(Input Opens)
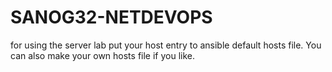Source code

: # SANOG32-NETDEVOPS
for using the server lab put your host entry to ansible default hosts file. You can also make your own hosts file if you like.

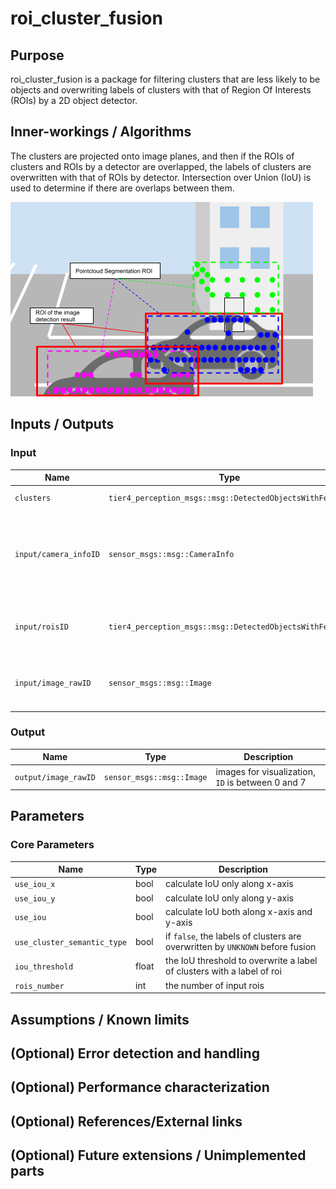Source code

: # roi_cluster_fusion

## Purpose

roi_cluster_fusion is a package for filtering clusters that are less likely to be objects and overwriting labels of clusters with that of Region Of Interests (ROIs) by a 2D object detector.

## Inner-workings / Algorithms

The clusters are projected onto image planes, and then if the ROIs of clusters and ROIs by a detector are overlapped, the labels of clusters are overwritten with that of ROIs by detector. Intersection over Union (IoU) is used to determine if there are overlaps between them.

![roi_cluster_fusion_image](./images/roi_cluster_fusion.png)

## Inputs / Outputs

### Input

| Name                  | Type                                                        | Description                                                                        |
| --------------------- | ----------------------------------------------------------- | ---------------------------------------------------------------------------------- |
| `clusters`            | `tier4_perception_msgs::msg::DetectedObjectsWithFeature` | clustered pointcloud                                                               |
| `input/camera_infoID` | `sensor_msgs::msg::CameraInfo`                              | camera information to project 3d points onto image planes, `ID` is between 0 and 7 |
| `input/roisID`        | `tier4_perception_msgs::msg::DetectedObjectsWithFeature` | ROIs from each image, `ID` is between 0 and 7                                      |
| `input/image_rawID`   | `sensor_msgs::msg::Image`                                   | images for visualization, `ID` is between 0 and 7                                  |

### Output

| Name                 | Type                      | Description                                       |
| -------------------- | ------------------------- | ------------------------------------------------- |
| `output/image_rawID` | `sensor_msgs::msg::Image` | images for visualization, `ID` is between 0 and 7 |

## Parameters

### Core Parameters

| Name                        | Type  | Description                                                                   |
| --------------------------- | ----- | ----------------------------------------------------------------------------- |
| `use_iou_x`                 | bool  | calculate IoU only along x-axis                                               |
| `use_iou_y`                 | bool  | calculate IoU only along y-axis                                               |
| `use_iou`                   | bool  | calculate IoU both along x-axis and y-axis                                    |
| `use_cluster_semantic_type` | bool  | if `false`, the labels of clusters are overwritten by `UNKNOWN` before fusion |
| `iou_threshold`             | float | the IoU threshold to overwrite a label of clusters with a label of roi        |
| `rois_number`               | int   | the number of input rois                                                      |

## Assumptions / Known limits

<!-- Write assumptions and limitations of your implementation.

Example:
  This algorithm assumes obstacles are not moving, so if they rapidly move after the vehicle started to avoid them, it might collide with them.
  Also, this algorithm doesn't care about blind spots. In general, since too close obstacles aren't visible due to the sensing performance limit, please take enough margin to obstacles.
-->

## (Optional) Error detection and handling

<!-- Write how to detect errors and how to recover from them.

Example:
  This package can handle up to 20 obstacles. If more obstacles found, this node will give up and raise diagnostic errors.
-->

## (Optional) Performance characterization

<!-- Write performance information like complexity. If it wouldn't be the bottleneck, not necessary.

Example:
  ### Complexity

  This algorithm is O(N).

  ### Processing time

  ...
-->

## (Optional) References/External links

<!-- Write links you referred to when you implemented.

Example:
  [1] {link_to_a_thesis}
  [2] {link_to_an_issue}
-->

## (Optional) Future extensions / Unimplemented parts

<!-- Write future extensions of this package.

Example:
  Currently, this package can't handle the chattering obstacles well. We plan to add some probabilistic filters in the perception layer to improve it.
  Also, there are some parameters that should be global(e.g. vehicle size, max steering, etc.). These will be refactored and defined as global parameters so that we can share the same parameters between different nodes.
-->
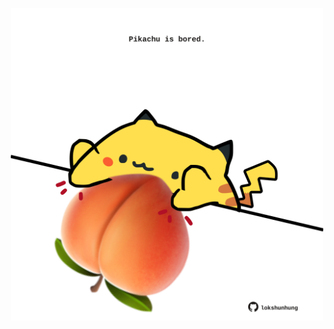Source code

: <!-- built at 24/03/2021, 09:17:14 UTC -->
<p align="center">
  <img width="500" height="500" src="./ReadmeImage.svg">
</p>
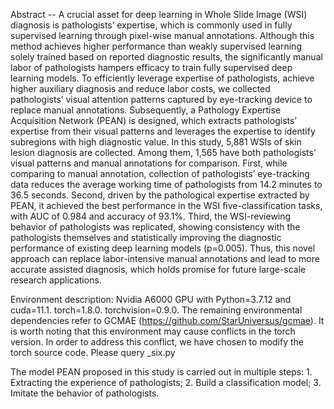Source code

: Abstract -- A crucial asset for deep learning in Whole Slide Image (WSI) diagnosis is pathologists’ expertise, which is commonly used in fully supervised learning through pixel-wise manual annotations. Although this method achieves higher performance than weakly supervised learning solely trained based on reported diagnostic results, the significantly manual labor of pathologists hampers efficacy to train fully supervised deep learning models. To efficiently leverage expertise of pathologists, achieve higher auxiliary diagnosis and reduce labor costs, we collected pathologists’ visual attention patterns captured by eye-tracking device to replace manual annotations. Subsequently, a Pathology Expertise Acquisition Network (PEAN) is designed, which extracts pathologists’ expertise from their visual patterns and leverages the expertise to identify subregions with high diagnostic value. In this study, 5,881 WSIs of skin lesion diagnosis are collected. Among them, 1,565 have both pathologists’ visual patterns and manual annotations for comparison. First, while comparing to manual annotation, collection of pathologists’ eye-tracking data reduces the average working time of pathologists from 14.2 minutes to 36.5 seconds. Second, driven by the pathological expertise extracted by PEAN, it achieved the best performance in the WSI five-classification tasks, with AUC of 0.984 and accuracy of 93.1%. Third, the WSI-reviewing behavior of pathologists was replicated, showing consistency with the pathologists themselves and statistically improving the diagnostic performance of existing deep learning models (p=0.005). Thus, this novel approach can replace labor-intensive manual annotations and lead to more accurate assisted diagnosis, which holds promise for future large-scale research applications.


Environment description: Nvidia A6000 GPU with Python=3.7.12 and cuda=11.1. torch=1.8.0. torchvision=0.9.0.  The remaining environmental dependencies refer to GCMAE (https://github.com/StarUniversus/gcmae). It is worth noting that this environment may cause conflicts in the torch version. In order to address this conflict, we have chosen to modify the torch source code. Please query _six.py


The model PEAN proposed in this study is carried out in multiple steps: 1. Extracting the experience of pathologists; 2. Build a classification model; 3. Imitate the behavior of pathologists.


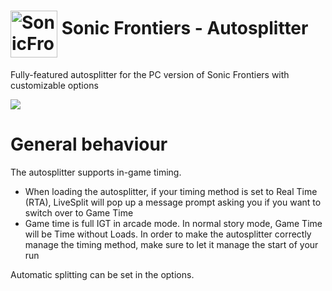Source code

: <h1> <img src="https://raw.githubusercontent.com/SonicSpeedrunning/LiveSplit.SonicFrontiers/main/sonic-frontiers-logo.png" alt="SonicFrontiers" height="75" align="middle" /> Sonic Frontiers - Autosplitter</h1>

Fully-featured autosplitter for the PC version of Sonic Frontiers with customizable options

<img src="https://raw.githubusercontent.com/SonicSpeedrunning/LiveSplit.SonicFrontiers/main/settings.png">

# General behaviour

The autosplitter supports in-game timing.
- When loading the autosplitter, if your timing method is set to Real Time (RTA), LiveSplit will pop up a message prompt asking you if you want to switch over to Game Time
- Game time is full IGT in arcade mode. In normal story mode, Game Time will be Time without Loads. In order to make the autosplitter correctly manage the timing method, make sure to let it manage the start of your run

Automatic splitting can be set in the options.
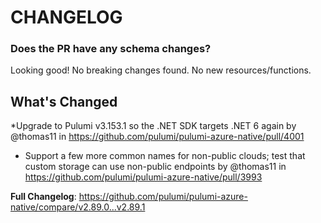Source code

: # CHANGELOG

### Does the PR have any schema changes?

Looking good! No breaking changes found.
No new resources/functions.

<!-- Release notes generated using configuration in .github/release.yml at v2.89.1 -->

## What's Changed
*Upgrade to Pulumi v3.153.1 so the .NET SDK targets .NET 6 again by @thomas11 in https://github.com/pulumi/pulumi-azure-native/pull/4001
* Support a few more common names for non-public clouds; test that custom storage can use non-public endpoints by @thomas11 in https://github.com/pulumi/pulumi-azure-native/pull/3993


**Full Changelog**: https://github.com/pulumi/pulumi-azure-native/compare/v2.89.0...v2.89.1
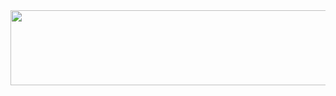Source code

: <a href="https://github.com/devxb/gitanimals">
  <img
    src="https://render.gitanimals.org/lines/kyn1013?pet-id=657095332082603691"
    width="600"
    height="120"
  />
</a>
  
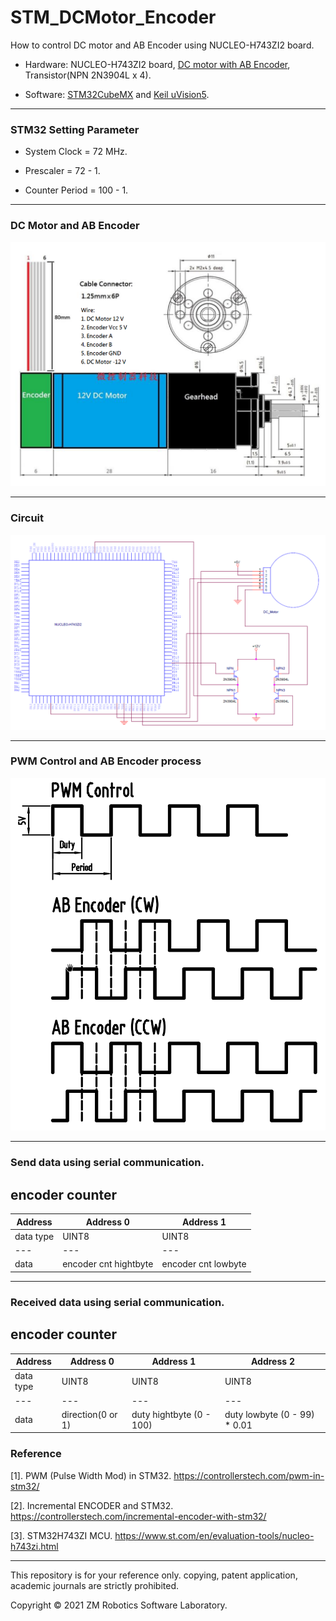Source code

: # STM_DCMotor_Encoder
How to control DC motor and AB Encoder using NUCLEO-H743ZI2 board.

- Hardware:  NUCLEO-H743ZI2 board, [DC motor with AB Encoder](https://www.ruten.com.tw/item/show?21832476641790), Transistor(NPN 2N3904L x 4).

- Software: [STM32CubeMX](https://www.st.com/en/development-tools/stm32cubemx.html) and [Keil uVision5](https://www2.keil.com/mdk5/uvision/).

------

### STM32 Setting Parameter

- System Clock = 72 MHz.

- Prescaler = 72 - 1.

- Counter Period = 100 - 1.

------

### DC Motor and AB Encoder

![image](https://github.com/qaz9517532846/STM_DCMotor_Encoder/blob/main/circuit/DCMotor.png)

------

### Circuit

![image](https://github.com/qaz9517532846/STM_DCMotor_Encoder/blob/main/circuit/circuit.png)

------

### PWM Control and AB Encoder process

![image](https://github.com/qaz9517532846/STM_DCMotor_Encoder/blob/main/circuit/PWM_ENCODER.png)

------

### Send data using serial communication.

## encoder counter

| Address        | Address 0                  | Address 1                  |
| ---            | ---                        | ---                        |
| data type      | UINT8                      | UINT8                      |
| ---            | ---                        | ---                           |
| data           | encoder cnt hightbyte      | encoder cnt lowbyte        |

------

### Received data using serial communication.

## encoder counter

| Address        | Address 0                  | Address 1                  | Address 2|
| ---            | ---                        | ---                        | ---                           |
| data type      | UINT8                      | UINT8                      | UINT8                         |
| ---            | ---                        | ---                        | ---                           |
| data           | direction(0 or 1)          | duty hightbyte (0 - 100)   | duty lowbyte (0 - 99) * 0.01  |

### Reference

[1]. PWM (Pulse Width Mod) in STM32. https://controllerstech.com/pwm-in-stm32/

[2]. Incremental ENCODER and STM32. https://controllerstech.com/incremental-encoder-with-stm32/

[3]. STM32H743ZI MCU. https://www.st.com/en/evaluation-tools/nucleo-h743zi.html

------

This repository is for your reference only. copying, patent application, academic journals are strictly prohibited.

Copyright © 2021 ZM Robotics Software Laboratory.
(Input Closes)
**Task to complete**. Wherever a line of the data holds "bool", copy that line.

**Output for this task**.
| `use_iou_x`                 | bool  | calculate IoU only along x-axis                                               |
| `use_iou_y`                 | bool  | calculate IoU only along y-axis                                               |
| `use_iou`                   | bool  | calculate IoU both along x-axis and y-axis                                    |
| `use_cluster_semantic_type` | bool  | if `false`, the labels of clusters are overwritten by `UNKNOWN` before fusion |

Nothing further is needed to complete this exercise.